Chapter 6 of book 3 ("Christian Behavior") is entitled "Christian Marriage." Lewis does not disappoint with his wisdom. In this post, I wanted to share some of the the parts I found especially insightful. I would advise anyone & everyone, Christian, atheist, agnostic, fill-in-the-blank to read this book. If nothing else but to get a Christian's perspective on a multitude of topics.

So, without further ado....C.S. Lewis....
"The Christian law is not forcing upon the passion of love something which is foreign to that passion's own nature: it is demanding that lovers should take seriously something which their passion of itself impels them to do. And, of course, the promise, made when I am in love and because I am in love, to be true to the beloved as long as I live, commits me to being true even if I cease to be in love."
"...no feeling can be relied on to last in its full intensity, or even to last at all....If the old fairy-tale ending 'They lived happily ever after' is taken to mean 'They felt for the next fifty years exactly as they felt the day before they were married,' then it says what probably never was nor ever would be true, and would by highly undesirable if it were. Who could bear to live in that excitement for even five years?...ceasing to be 'in love' need not mean ceasing to love. Love in this second sense--love as distinct from 'being in love'--is not merely a feeling. It is a deep unity, maintained by the will and deliberately strengthened by habit; reinforced by (in Christian marriages) the grace which both partners ask, and receive, from God. They can have this love for each other even at those moment when they do not like each other; as you love yourself even when you do not like yourself. They can retain this love even when each would easily, if they allowed themselves, be 'in love' with someone else. 'Being in love' first moved them to promised fidelity; this quieter love enables them to keep the promise. It is on this love that the engine of marriage is run; being in love was the explosion that started it."

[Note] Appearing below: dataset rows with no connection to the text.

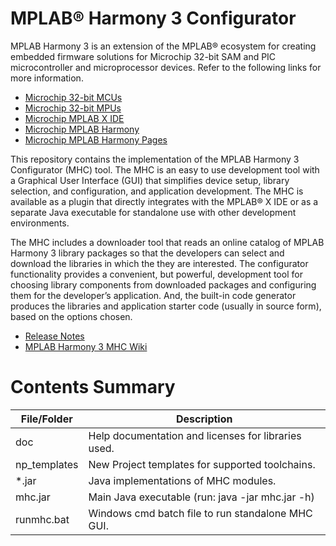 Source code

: # MPLAB® Harmony 3 Configurator

MPLAB Harmony 3 is an extension of the MPLAB® ecosystem for creating
embedded firmware solutions for Microchip 32-bit SAM and PIC microcontroller
and microprocessor devices.  Refer to the following links for more information.
 - [Microchip 32-bit MCUs](https://www.microchip.com/design-centers/32-bit)
 - [Microchip 32-bit MPUs](https://www.microchip.com/design-centers/32-bit-mpus)
 - [Microchip MPLAB X IDE](https://www.microchip.com/mplab/mplab-x-ide)
 - [Microchip MPLAB Harmony](https://www.microchip.com/mplab/mplab-harmony)
 - [Microchip MPLAB Harmony Pages](https://microchip-mplab-harmony.github.io/)

This repository contains the implementation of the MPLAB Harmony 3 Configurator
(MHC) tool.  The MHC is an easy to use development tool with a Graphical User
Interface (GUI) that simplifies device setup, library selection, and
configuration, and application development.  The MHC is available as a plugin
that directly integrates with the MPLAB® X IDE or as a separate Java executable
for standalone use with other development environments.

The MHC includes a downloader tool that reads an online catalog of MPLAB
Harmony 3 library packages so that the developers can select and download the
libraries in which the they are interested.  The configurator functionality
provides a convenient, but powerful, development tool for choosing library
components from downloaded packages and configuring them for the developer’s
application.  And, the built-in code generator produces the libraries and
application starter code (usually in source form), based on the options chosen.
 - [Release Notes](./release_notes.md)
 - [MPLAB Harmony 3 MHC Wiki](https://github.com/Microchip-MPLAB-Harmony/mhc/wiki)

# Contents Summary

| File/Folder  | Description                                                |
|--------------|------------------------------------------------------------|
| doc          | Help documentation and licenses for libraries used.        |
| np_templates | New Project templates for supported toolchains.            |
| *.jar        | Java implementations of MHC modules.                       |
| mhc.jar      | Main Java executable (run: java -jar mhc.jar -h)           |
| runmhc.bat   | Windows cmd batch file to run standalone MHC GUI.          |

"...if you go through with it, the dying away of the first thrill will be compensated for by a quieter and more lasting kind of interest. What is more (and I can hardly find words to tell you how important I think this is), it is just the people who are ready to submit to the loss of the thrill and settle down to the sober interest, who are then most likely to meet new thrills in some quite different direction."
"Let the thrill go--let it die away--go on through that period of death into the quieter interest and happiness that follow--and you will find you are living in a world of new thrills all the time."